He wrote that it held Antinomians, Familists, Anabaptists, Anti-sabbatarians,
Arminians, Socinians, Quakers, Ranters----everything in the world but
Roman Catholics and real Christians.
There is a monument in the Hopkinton, Rhode Island
Cemetery that is dedicated to the early ministers of the Seventh Day
Baptist Church of that town, which began as part of the Westerly
settlement. The monument stands on the site of the original Seventh Day
Baptist church building. The names of John Maxson, 1638/39-1720, his
sons, Rev. John, Jr. 1666-1748 and Rev. Joseph Maxson, 1672-1750 are
among those carved on the granite obelisk. The remains of these men and
their wives have been re-buried in a circle around the stone.
John Clark founded the Baptist Church in Newport in
1644. The distinction between Baptists and the Church of England was
their rejection of infant baptism. They believed instead in believers¹
baptism. A Baptist became a member of a covenanted community by a
profession of faith, not simply by being born into a Christian family.
The Seventh Day Baptists, or Sabbatarians, began as
Baptists "In the age when scriptures were being constantly
reexamined, it is not surprising that a person or church should conclude
that keeping the Sabbath (or seventh day) was an inescapable requirement
of Biblical Christianity." In 1665 some of the Baptists began to
worship on the seventh day.
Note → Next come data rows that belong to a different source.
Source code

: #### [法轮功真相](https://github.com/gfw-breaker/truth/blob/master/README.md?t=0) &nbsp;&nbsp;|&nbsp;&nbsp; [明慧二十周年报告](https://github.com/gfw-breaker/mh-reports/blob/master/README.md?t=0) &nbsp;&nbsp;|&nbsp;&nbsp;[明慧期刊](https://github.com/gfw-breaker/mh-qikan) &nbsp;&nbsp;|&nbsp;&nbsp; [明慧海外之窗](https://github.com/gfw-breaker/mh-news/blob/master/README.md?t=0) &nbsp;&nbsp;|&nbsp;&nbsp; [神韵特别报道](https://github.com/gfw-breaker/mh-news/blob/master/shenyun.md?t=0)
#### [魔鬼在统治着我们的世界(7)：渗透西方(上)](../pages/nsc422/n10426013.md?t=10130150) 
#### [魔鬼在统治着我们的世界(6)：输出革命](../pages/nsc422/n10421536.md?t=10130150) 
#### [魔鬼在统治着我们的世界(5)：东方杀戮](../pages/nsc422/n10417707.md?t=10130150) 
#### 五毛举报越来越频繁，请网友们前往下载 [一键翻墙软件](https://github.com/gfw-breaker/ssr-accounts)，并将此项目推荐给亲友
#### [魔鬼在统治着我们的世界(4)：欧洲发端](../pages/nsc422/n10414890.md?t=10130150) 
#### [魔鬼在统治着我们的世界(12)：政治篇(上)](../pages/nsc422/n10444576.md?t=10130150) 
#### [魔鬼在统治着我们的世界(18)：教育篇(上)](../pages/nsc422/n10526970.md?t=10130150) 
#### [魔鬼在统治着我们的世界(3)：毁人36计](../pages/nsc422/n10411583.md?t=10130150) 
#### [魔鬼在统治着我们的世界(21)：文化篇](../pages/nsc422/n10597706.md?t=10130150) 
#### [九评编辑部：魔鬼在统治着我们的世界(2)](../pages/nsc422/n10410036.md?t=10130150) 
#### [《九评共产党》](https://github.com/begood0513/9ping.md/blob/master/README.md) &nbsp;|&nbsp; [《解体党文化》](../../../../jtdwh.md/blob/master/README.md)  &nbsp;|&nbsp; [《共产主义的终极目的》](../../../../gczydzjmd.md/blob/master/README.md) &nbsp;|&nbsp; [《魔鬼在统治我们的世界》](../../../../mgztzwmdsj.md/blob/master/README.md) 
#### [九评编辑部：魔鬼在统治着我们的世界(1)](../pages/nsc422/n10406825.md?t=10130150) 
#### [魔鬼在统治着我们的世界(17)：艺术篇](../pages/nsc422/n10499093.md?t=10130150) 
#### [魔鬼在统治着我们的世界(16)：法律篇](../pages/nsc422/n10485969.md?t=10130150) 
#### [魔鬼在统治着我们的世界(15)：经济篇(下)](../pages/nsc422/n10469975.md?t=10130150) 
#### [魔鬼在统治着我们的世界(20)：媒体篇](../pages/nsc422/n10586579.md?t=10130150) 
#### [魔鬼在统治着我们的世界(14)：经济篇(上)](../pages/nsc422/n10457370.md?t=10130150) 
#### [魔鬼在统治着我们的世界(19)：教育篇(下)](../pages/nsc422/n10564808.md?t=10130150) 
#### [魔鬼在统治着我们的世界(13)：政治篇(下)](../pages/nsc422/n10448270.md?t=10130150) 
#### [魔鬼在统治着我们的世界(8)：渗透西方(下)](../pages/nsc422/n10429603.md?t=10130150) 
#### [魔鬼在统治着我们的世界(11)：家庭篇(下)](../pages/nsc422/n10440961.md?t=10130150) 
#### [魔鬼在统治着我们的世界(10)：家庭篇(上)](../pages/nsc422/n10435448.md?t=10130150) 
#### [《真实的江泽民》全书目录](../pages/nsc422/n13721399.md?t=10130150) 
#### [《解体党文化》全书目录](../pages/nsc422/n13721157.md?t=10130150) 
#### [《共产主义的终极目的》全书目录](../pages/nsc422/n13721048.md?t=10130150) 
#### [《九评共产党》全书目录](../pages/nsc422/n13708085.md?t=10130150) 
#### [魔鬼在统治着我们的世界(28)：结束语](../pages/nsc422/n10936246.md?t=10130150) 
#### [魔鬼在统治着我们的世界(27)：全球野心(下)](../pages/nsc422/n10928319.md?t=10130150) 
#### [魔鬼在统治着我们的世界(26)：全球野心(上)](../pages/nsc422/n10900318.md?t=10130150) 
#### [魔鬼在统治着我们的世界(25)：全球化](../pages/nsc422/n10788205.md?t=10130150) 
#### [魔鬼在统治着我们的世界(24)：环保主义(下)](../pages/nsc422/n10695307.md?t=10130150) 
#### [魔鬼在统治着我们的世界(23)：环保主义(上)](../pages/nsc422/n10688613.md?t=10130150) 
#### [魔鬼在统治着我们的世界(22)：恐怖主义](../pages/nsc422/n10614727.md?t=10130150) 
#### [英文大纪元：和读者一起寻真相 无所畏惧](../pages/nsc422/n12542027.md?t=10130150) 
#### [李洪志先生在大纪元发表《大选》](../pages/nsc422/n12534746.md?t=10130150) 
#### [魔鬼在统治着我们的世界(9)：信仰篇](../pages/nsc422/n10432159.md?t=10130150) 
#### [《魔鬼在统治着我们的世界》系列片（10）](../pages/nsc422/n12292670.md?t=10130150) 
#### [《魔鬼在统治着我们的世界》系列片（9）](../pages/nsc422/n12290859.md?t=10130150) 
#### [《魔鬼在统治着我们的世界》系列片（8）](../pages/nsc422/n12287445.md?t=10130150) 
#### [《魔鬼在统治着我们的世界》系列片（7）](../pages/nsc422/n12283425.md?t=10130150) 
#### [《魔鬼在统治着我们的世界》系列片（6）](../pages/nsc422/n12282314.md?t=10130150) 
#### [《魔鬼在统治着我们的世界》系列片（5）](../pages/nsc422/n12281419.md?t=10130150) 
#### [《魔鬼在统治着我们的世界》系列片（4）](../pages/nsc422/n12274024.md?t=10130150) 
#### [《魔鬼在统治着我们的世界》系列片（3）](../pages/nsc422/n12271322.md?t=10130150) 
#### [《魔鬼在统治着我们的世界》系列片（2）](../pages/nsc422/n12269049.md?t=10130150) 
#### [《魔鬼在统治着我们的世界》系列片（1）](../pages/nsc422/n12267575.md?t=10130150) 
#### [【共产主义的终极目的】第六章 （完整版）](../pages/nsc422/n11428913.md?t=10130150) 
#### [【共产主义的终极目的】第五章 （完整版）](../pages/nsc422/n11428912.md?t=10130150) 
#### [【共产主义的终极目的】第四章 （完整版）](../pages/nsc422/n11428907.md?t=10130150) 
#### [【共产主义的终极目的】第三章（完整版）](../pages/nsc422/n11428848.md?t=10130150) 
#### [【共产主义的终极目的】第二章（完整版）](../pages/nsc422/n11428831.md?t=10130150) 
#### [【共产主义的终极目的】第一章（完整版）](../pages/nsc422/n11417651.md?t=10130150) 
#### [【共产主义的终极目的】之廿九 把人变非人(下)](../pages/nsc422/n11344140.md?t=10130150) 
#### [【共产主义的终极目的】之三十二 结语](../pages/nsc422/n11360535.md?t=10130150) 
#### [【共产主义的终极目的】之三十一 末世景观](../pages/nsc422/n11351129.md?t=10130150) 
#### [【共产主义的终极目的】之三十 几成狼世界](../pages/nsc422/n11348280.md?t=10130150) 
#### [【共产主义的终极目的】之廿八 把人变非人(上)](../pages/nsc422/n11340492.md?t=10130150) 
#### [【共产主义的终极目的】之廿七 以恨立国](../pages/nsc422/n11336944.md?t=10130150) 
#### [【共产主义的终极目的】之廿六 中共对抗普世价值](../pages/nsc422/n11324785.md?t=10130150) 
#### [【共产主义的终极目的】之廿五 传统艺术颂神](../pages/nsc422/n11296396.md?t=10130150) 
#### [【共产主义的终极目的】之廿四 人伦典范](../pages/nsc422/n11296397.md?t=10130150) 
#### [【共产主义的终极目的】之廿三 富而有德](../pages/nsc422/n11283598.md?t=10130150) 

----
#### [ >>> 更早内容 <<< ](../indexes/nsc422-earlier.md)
The two groups shared the same church until
they separated in 1671, "though not in haste or without
consultation with others" and the first Seventh Day Baptist Church
was organized.
John Maxson was one of the early settlers of *Misquamicut
in 1661. In 1669 there were twenty-four freemen listed as living in
Westerly. John Maxson was among them. In his book Westerly and Its
Witnesses, published in 1878, Rev. Frederick Denison writes
about the ministers of the early churches in the settlement. Of the
Seventh Day Baptists he says, "They were Baptists save for their
Sabbatarianism. They were the first to organize a church in this town.
The first meeting house is believed to have been built about the year
1680." At that time it was considered a part of the Newport church.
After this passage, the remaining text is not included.